The Courts Are Rejecting Biden’s Antitrust Crusade
In summer 2021, President Joe Biden issued an executive order on “Promoting Competition in the American Economy.” A White House fact sheet declared that the economy was “booming under President Biden’s leadership,” saying the order was “building on this economic momentum” by pushing back against corporate consolidation, primarily through aggressive antitrust enforcement.

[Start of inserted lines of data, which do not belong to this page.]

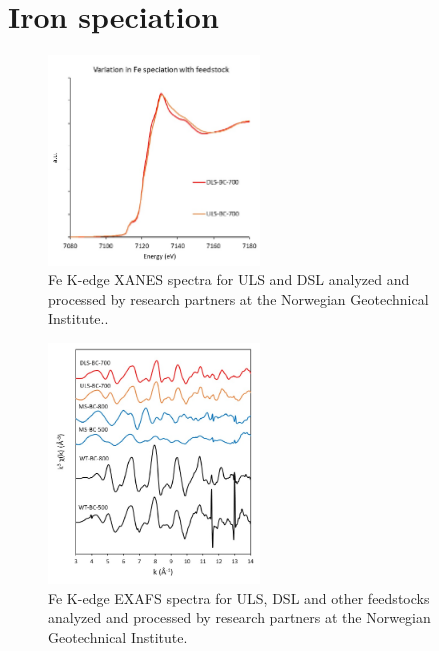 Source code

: \chapter{Iron speciation}\label{appSec:Fe}

\begin{figure}
    \centering
    \includegraphics[width=0.5\textwidth]{Diagrams/Valence.pdf}
    \caption{Fe K-edge XANES spectra for ULS and DSL analyzed and processed by research partners at the Norwegian Geotechnical Institute..}
    \label{appFig:valence}
\end{figure}

\begin{figure}
    \centering
    \includegraphics[width=0.5\textwidth]{Diagrams/Fe_species.pdf}
    \caption{Fe K-edge EXAFS spectra for ULS, DSL and other feedstocks analyzed and processed by research partners at the Norwegian Geotechnical Institute.}
    \label{appFig:Fe_species}
\end{figure} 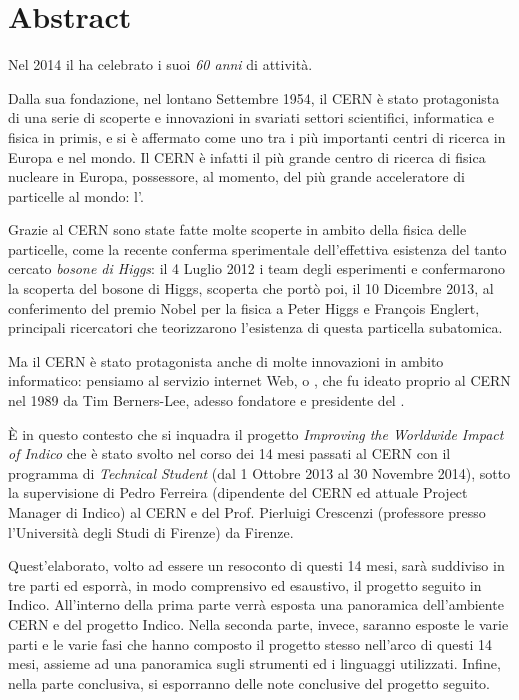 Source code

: \cleardoublepage
{}
\chapter*{Abstract}

	Nel 2014 il  ha celebrato i suoi \textit{60 anni} di attività.
	
	Dalla sua fondazione, nel lontano Settembre 1954, il \ac{CERN} è stato protagonista di una serie di scoperte e innovazioni in svariati settori scientifici, informatica e fisica in primis, e si è affermato come uno tra i più importanti centri di ricerca in Europa e nel mondo. Il \ac{CERN} è infatti il più grande centro di ricerca di fisica nucleare in Europa, possessore, al momento, del più grande acceleratore di particelle al mondo: l'.
	
	Grazie al \ac{CERN} sono state fatte molte scoperte in ambito della fisica delle particelle, come la recente conferma sperimentale dell'effettiva esistenza del tanto cercato \textit{bosone di Higgs}: il 4 Luglio 2012 i team degli esperimenti  e  confermarono la scoperta del bosone di Higgs, scoperta che portò poi, il 10 Dicembre 2013, al conferimento del premio Nobel per la fisica a Peter Higgs e François Englert, principali ricercatori che teorizzarono l'esistenza di questa particella subatomica.
	
	Ma il \ac{CERN} è stato protagonista anche di molte innovazioni in ambito informatico: pensiamo al servizio internet Web, o , che fu ideato proprio al \ac{CERN} nel 1989 da Tim Berners-Lee, adesso fondatore e presidente del .
	
	È in questo contesto che si inquadra il progetto \textit{Improving the Worldwide Impact of Indico} che è stato svolto nel corso dei 14 mesi passati al \ac{CERN} con il programma di \textit{Technical Student} (dal 1 Ottobre 2013 al 30 Novembre 2014), sotto la supervisione di Pedro Ferreira (dipendente del \ac{CERN} ed attuale Project Manager di Indico) al \ac{CERN} e del Prof. Pierluigi Crescenzi (professore presso l'Università degli Studi di Firenze) da Firenze.
	
	Quest'elaborato, volto ad essere un resoconto di questi 14 mesi, sarà suddiviso in tre parti ed esporrà, in modo comprensivo ed esaustivo, il progetto seguito in Indico. All'interno della prima parte verrà esposta una panoramica dell'ambiente \ac{CERN} e del progetto Indico. Nella seconda parte, invece, saranno esposte le varie parti e le varie fasi che hanno composto il progetto stesso nell'arco di questi 14 mesi, assieme ad una panoramica sugli strumenti ed i linguaggi utilizzati. Infine, nella parte conclusiva, si esporranno delle note conclusive del progetto seguito.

A little more than a year later, the economy was flailing. Myriad economists and business leaders warned that the country was on the brink of a recession. Biden’s antitrust effort was not performing much better. In late 2022, the government suffered a string of losses in high-profile antitrust cases. Its biggest antitrust victory, meanwhile, demonstrated the strategy’s underlying futility.
Early on, Biden staffed his administration with high-profile backers of aggressive antitrust enforcement, such as Columbia Law School professor Tim Wu, who reportedly helped draft the executive order, and Federal Trade Commission Chair Lina Khan. “There is an intellectual revolution here, which the president has embraced,” Wu told The New Yorker in July 2021. “Part of that effort is to bring back antitrust as a popular movement.”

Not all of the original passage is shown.